ISLAMABAD, May 10: The government has invited chemists and druggists on May 16 for negotiations on the issue of general sales tax (GST) on medicines, an official source told Dawn on Friday.

The meeting has been scheduled after approval of a list of 10-member chemist council, submitted recently to the government, the source said.

A three-member ministerial committee, comprising finance minister Shaukat Aziz, health minister Dr Abdul Malik Kasi and commerce minister Abdul Razak Dawood, was recently constituted to negotiate with the chemists’ association.

The chemist council, which will meet with the president, comprise Haji Mohammad Hanif Billo and Mohammad Afzal from Karachi; Nadeem Shami and Mian Abdul Rashid, Lahore; Abdul Hadi Khan and Mohammad Iqbal Khan, Peshawar; Mohammad Hanif Abbasi, Arshad Mahmood Awan, Mohammad Arif Sheikh and Raja Sadaqat, Islamabad.

The meeting was promised by the finance minister after All Pakistan Chemist and Druggist Association had called off strike on April 25.

Mohammad Hanif Abbasi, chairman of Chemist Association Punjab and president of Markazi Anjuman-i-Tajaran Rawalpindi, talking to Dawn, hoped that the government would sympathetically consider their demands for withdrawing the 15 per cent GST on medicines.
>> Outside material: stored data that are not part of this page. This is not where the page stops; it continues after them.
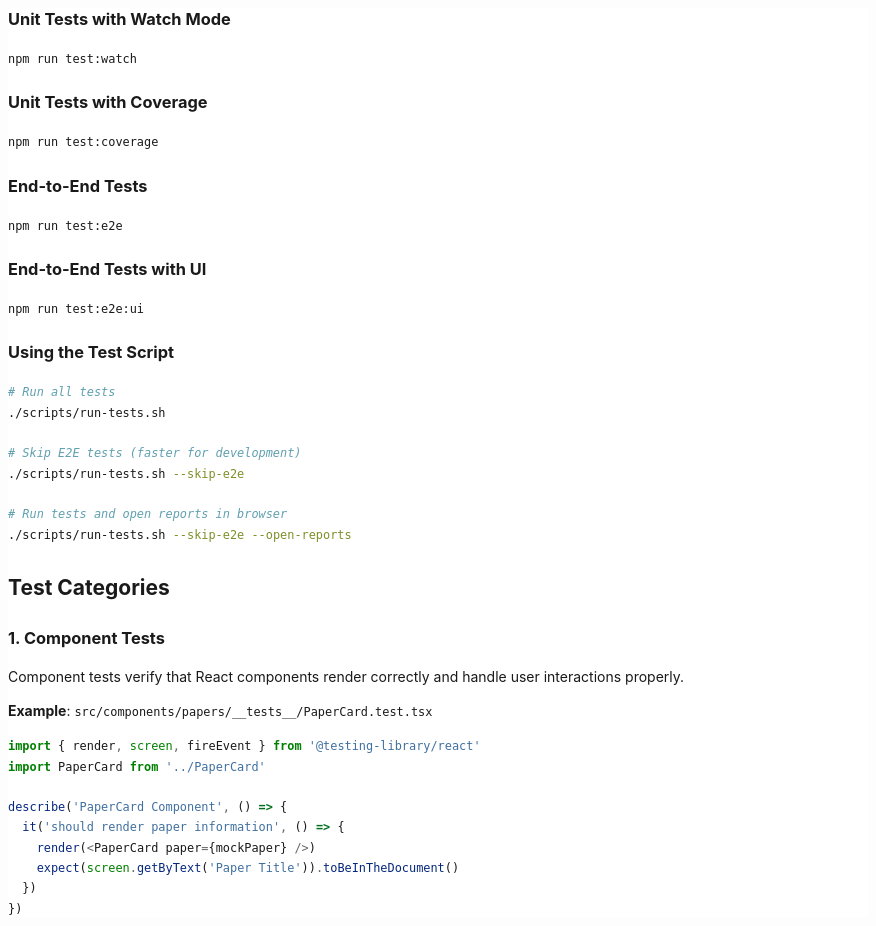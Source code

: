 ### Unit Tests with Watch Mode
```bash
npm run test:watch
```

### Unit Tests with Coverage
```bash
npm run test:coverage
```

### End-to-End Tests
```bash
npm run test:e2e
```

### End-to-End Tests with UI
```bash
npm run test:e2e:ui
```

### Using the Test Script
```bash
# Run all tests
./scripts/run-tests.sh

# Skip E2E tests (faster for development)
./scripts/run-tests.sh --skip-e2e

# Run tests and open reports in browser
./scripts/run-tests.sh --skip-e2e --open-reports
```

## Test Categories

### 1. Component Tests

Component tests verify that React components render correctly and handle user interactions properly.

**Example**: `src/components/papers/__tests__/PaperCard.test.tsx`

```typescript
import { render, screen, fireEvent } from '@testing-library/react'
import PaperCard from '../PaperCard'

describe('PaperCard Component', () => {
  it('should render paper information', () => {
    render(<PaperCard paper={mockPaper} />)
    expect(screen.getByText('Paper Title')).toBeInTheDocument()
  })
})
```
The chemists and druggist are not accepting government’s decision of exempting 256 medicines from the GST on the grounds that the list of the exempted drugs was incomplete and confusing, he said.

Meanwhile, a source told Dawn that a summary on the deregulation of medicine prices had been submitted by the commerce and industries ministry to the Cabinet for approval.

The committee, which finalized the summary, was headed by commerce minister Razzaq Dawood, while health and finance ministers were its members.

The multi-national pharmaceutical manufacturers were pushing the government to deregulate the drug sector, saying they were spending a lot of money on research and development in Pakistan, but were forced to sell medicine on cheaper rates, the source said.

The government planners believe that the prices of the medicines will go down through deregulation since the market forces then determine the prices. However, the source said the prices would increase if the medicine sector was deregularized.

He cited the example of few commonly-used medicines, the prices of which were raised 200 to 1000 per cent after the last deregulation.

Meanwhile, Foundation for the Preferment of Pharmaceutical Sciences (FPPS), in a statement, has stressed the need for a strong regulatory body to check drug prices. It said the market forces could not determine or regulate the price of a medicine.

The statement said pharmaceutical industry was the most regulated and sensitive sector in the world. It quoted the example of Food and Drug Association (FDA) of United States which maintained strict rules because there was no choice for patients in medicines.